Stage	Feature	Status	Output
Stage 1	Cognitive IR schema	✅ Done	Type-safe IR models
Stage 2	Markdown compiler	✅ Done	`.nullain/*.ir.json`
Stage 3	XML-like prompt renderer	✅ Done	`.nullain/*.prompt.xml`
Stage 4	Runtime session	✅ Done	`state.json`, `prompt.xml`
Stage 5	JSONL tracing	✅ Done	`trace.jsonl`
Stage 6	Deterministic scheduler	✅ Done	`decision.json`
Stage 7	Mock LLM provider	✅ Done	`output.md`
Stage 8	Minimal pipeline orchestrator	✅ Done	reusable pipeline + artifact writer
Stage 9	CLI cleanup and helper reuse	✅ Done	`src/cli/helpers.ts` + unified CLI
Stage 10	Ollama provider adapter	✅ Done	`src/llm/ollama-provider.ts` + `run-ollama` command
Stage 11	User task injection	✅ Done	`--task` option for `run` and `run-ollama`
Stage 12	Basic local tool registry	✅ Done	`src/tools/` — registry + resolver (no execution yet)
Stage 13	Tool availability injection via CLI	✅ Done	`--tool` option for `run` and `run-ollama`
Stage 14	Tool capability contract	✅ Done	`execution_mode="metadata_only"` + `<tool_capability_contract>` in prompt
Stage 15	Minimal tool execution protocol	✅ Done	`src/tools/execution.ts` + `echo-tool.ts` — local-safe echo executor, no pipeline integration yet
Stage 16	Manual tool execution CLI + artifacts	✅ Done	`pnpm dev tool echo --input "hello"` — writes request.json, result.json, trace.jsonl
Stage 17	Local memory prototype	✅ Done	`pnpm dev memory add/search/list` — append-only JSONL, no vector DB or embeddings
Stage 18	Evaluation harness	✅ Done	`pnpm dev eval` — deterministic mock-based eval with fixtures, no LLM judge
Stage 19	Memory injection experiment	✅ Done	`--memory-query` / `--memory-limit` on `run` / `run-ollama` — explicit opt-in only

What It Does Today

Given an agent spec like:

# Deep Research Agent

## Goal
Produce a comprehensive, well-sourced research summary.

## Instructions
- Be accurate.
- Do not invent facts.
- Separate fact, inference, and uncertainty.

## Constraints
- Do not hide uncertainty.
- Do not execute destructive actions.

## Tools
- mock_search

## Output
Return a clear, structured answer.

The engine can generate:

.nullain/
  research-agent.ir.json
  research-agent.prompt.xml

  sessions/
    session-<id>/
      state.json
      prompt.xml
      decision.json
      output.md
      trace.jsonl

Commands

Install dependencies:

pnpm install

Run typecheck:

pnpm typecheck

Run tests:

pnpm test

Build:

pnpm build

Compile a Markdown Agent Spec into Cognitive IR:

pnpm dev compile examples/research-agent.md

Render an XML-like prompt:

pnpm dev render examples/research-agent.md

Create a runtime session:

pnpm dev session examples/research-agent.md

Create a runtime session and scheduler decision:

pnpm dev decide examples/research-agent.md

Run the full local pipeline with mock LLM:

pnpm dev run examples/research-agent.md

Inject a user task into the prompt:

pnpm dev run examples/research-agent.md --task "Research local LLM agent frameworks"
pnpm dev run-ollama examples/research-agent.md --task "Research local LLM agent frameworks"

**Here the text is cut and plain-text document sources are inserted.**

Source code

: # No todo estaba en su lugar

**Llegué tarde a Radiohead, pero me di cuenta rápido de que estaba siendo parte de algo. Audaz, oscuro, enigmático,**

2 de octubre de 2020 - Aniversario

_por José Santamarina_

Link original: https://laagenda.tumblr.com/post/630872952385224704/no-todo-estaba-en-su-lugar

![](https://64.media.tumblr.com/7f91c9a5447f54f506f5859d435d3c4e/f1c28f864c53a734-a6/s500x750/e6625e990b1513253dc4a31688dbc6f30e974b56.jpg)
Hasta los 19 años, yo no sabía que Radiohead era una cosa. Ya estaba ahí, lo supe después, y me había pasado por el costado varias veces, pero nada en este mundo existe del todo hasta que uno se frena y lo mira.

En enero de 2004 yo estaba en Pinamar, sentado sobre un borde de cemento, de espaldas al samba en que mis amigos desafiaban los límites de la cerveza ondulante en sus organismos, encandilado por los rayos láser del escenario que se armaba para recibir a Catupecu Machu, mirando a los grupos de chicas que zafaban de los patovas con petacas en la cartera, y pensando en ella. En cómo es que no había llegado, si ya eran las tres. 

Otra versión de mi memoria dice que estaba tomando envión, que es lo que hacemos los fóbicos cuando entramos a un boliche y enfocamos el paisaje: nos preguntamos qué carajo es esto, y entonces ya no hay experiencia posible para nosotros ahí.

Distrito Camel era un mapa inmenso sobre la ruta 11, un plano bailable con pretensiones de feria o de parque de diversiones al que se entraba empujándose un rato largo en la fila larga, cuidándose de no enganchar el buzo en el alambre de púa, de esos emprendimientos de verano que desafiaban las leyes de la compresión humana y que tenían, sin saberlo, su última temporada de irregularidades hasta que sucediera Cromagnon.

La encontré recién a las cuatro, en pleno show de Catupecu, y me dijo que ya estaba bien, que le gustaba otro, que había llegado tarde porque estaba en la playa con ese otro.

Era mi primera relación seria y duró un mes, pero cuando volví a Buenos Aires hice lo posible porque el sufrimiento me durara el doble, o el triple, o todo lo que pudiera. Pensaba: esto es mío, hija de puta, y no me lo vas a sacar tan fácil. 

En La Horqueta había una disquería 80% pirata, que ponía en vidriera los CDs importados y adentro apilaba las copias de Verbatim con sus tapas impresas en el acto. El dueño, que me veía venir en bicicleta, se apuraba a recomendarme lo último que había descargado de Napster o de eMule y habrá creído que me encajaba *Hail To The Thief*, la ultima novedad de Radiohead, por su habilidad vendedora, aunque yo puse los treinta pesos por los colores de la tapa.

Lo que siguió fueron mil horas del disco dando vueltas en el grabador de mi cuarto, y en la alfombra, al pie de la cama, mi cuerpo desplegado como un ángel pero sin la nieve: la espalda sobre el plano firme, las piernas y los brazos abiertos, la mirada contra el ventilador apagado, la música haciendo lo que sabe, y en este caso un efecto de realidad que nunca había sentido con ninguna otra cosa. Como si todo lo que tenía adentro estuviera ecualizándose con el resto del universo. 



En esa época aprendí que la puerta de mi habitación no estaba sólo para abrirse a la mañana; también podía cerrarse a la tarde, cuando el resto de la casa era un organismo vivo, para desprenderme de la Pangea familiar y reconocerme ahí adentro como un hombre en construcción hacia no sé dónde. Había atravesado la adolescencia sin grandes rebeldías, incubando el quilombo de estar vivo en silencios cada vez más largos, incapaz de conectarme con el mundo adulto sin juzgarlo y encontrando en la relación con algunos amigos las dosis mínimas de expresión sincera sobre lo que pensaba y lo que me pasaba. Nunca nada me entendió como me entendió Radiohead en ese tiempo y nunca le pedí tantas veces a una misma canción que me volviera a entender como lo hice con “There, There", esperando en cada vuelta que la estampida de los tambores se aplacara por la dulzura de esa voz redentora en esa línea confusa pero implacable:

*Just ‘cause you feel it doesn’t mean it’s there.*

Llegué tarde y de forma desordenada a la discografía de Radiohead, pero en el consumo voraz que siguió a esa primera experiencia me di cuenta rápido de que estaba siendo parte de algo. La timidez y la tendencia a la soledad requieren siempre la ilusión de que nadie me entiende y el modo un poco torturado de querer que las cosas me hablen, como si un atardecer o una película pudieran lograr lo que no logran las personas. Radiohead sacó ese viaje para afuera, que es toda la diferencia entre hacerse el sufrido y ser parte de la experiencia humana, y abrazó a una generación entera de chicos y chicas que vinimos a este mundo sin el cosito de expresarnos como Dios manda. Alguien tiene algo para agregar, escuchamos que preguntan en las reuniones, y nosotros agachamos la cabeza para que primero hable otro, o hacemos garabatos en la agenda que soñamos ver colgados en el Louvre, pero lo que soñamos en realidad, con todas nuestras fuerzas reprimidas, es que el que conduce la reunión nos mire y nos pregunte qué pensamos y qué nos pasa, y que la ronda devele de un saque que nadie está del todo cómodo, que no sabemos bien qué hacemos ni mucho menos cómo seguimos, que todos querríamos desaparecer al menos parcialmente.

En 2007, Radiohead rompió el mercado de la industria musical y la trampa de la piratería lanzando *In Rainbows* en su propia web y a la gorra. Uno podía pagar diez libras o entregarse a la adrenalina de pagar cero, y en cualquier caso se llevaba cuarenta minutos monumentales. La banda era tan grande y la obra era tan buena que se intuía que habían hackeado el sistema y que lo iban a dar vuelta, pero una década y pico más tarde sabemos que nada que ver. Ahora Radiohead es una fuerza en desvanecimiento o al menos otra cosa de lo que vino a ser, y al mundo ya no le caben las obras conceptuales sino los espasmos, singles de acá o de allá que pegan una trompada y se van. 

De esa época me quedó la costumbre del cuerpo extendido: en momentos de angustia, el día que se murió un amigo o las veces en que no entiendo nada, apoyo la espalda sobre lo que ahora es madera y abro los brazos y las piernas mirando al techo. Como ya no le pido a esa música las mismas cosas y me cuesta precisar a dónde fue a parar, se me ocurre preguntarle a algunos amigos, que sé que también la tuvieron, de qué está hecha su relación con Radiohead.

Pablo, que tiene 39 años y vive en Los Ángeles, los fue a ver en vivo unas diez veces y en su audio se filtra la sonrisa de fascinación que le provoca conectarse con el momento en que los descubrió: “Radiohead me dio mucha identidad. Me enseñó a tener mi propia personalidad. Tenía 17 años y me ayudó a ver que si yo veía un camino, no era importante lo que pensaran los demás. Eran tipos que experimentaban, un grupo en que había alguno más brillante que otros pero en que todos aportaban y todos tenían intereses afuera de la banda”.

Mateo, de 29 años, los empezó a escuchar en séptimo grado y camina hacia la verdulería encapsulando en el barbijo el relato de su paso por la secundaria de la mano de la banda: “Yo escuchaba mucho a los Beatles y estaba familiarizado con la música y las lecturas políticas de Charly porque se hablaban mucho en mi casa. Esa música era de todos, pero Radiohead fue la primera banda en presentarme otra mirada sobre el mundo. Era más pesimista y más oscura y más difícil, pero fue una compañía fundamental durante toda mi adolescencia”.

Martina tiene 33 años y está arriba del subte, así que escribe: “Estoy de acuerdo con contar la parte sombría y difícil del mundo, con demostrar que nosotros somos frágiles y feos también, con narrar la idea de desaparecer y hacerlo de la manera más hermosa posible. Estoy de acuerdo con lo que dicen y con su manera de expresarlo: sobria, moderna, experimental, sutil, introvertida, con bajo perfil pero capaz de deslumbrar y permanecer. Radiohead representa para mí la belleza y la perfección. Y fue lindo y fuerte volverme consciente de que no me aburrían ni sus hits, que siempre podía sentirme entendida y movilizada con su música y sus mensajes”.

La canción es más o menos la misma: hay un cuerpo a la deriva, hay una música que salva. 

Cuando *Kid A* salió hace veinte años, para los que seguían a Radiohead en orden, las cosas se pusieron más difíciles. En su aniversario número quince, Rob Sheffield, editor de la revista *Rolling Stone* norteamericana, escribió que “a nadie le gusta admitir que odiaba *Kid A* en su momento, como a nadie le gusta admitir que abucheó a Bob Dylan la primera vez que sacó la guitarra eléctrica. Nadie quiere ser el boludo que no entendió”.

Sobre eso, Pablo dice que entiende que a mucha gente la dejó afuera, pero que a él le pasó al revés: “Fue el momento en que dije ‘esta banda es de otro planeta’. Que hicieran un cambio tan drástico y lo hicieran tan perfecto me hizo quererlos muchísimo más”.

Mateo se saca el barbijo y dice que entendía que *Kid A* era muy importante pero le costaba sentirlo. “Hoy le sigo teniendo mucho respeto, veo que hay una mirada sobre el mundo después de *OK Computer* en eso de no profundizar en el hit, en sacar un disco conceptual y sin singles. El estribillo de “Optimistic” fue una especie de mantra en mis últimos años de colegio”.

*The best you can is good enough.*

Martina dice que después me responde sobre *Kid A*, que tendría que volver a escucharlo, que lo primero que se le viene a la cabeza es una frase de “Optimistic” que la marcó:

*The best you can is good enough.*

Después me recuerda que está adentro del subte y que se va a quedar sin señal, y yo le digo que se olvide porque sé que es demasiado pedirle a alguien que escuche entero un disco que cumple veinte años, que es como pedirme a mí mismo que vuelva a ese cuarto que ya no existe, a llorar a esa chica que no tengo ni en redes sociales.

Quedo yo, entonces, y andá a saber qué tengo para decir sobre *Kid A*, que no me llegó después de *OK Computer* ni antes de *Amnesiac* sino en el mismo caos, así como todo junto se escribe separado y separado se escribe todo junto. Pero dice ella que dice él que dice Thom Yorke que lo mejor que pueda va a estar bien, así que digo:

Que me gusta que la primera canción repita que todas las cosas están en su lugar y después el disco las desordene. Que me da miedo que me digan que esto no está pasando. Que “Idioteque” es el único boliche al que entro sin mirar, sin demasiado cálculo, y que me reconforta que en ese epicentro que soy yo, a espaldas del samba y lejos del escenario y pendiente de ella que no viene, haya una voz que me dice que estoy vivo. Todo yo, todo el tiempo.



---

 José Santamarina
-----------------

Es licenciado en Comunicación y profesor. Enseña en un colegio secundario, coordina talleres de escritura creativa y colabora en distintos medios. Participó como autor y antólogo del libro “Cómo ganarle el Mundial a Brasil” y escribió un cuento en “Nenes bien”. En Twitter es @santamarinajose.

Inject available tool metadata into the prompt:

pnpm dev run examples/research-agent.md --task "Research local LLM agent frameworks" --tool web_search
pnpm dev run-ollama examples/research-agent.md --task "Research local LLM agent frameworks" --tool web_search --tool citation_manager

Run the full pipeline with Ollama LLM:

pnpm dev run-ollama examples/research-agent.md

Execute a tool manually (Stage 16 — only echo is available):

pnpm dev tool echo --input "hello from nullysh"

This writes artifacts to .nullain/tool-runs/<request-id>/:

request.json
result.json
trace.jsonl

Note: web_search and citation_manager are not executable yet. Only echo is supported as a local-safe proof-of-concept. The LLM pipeline does not call tools automatically in this stage.

Manage local memory records (Stage 17 — append-only JSONL, no vector DB):

pnpm dev memory add --content "Nullysh Engine uses a local JSONL memory prototype."
pnpm dev memory list
pnpm dev memory search --query "jsonl"

This stores memory in .nullain/memory/memory.jsonl. It is not integrated into the LLM pipeline yet.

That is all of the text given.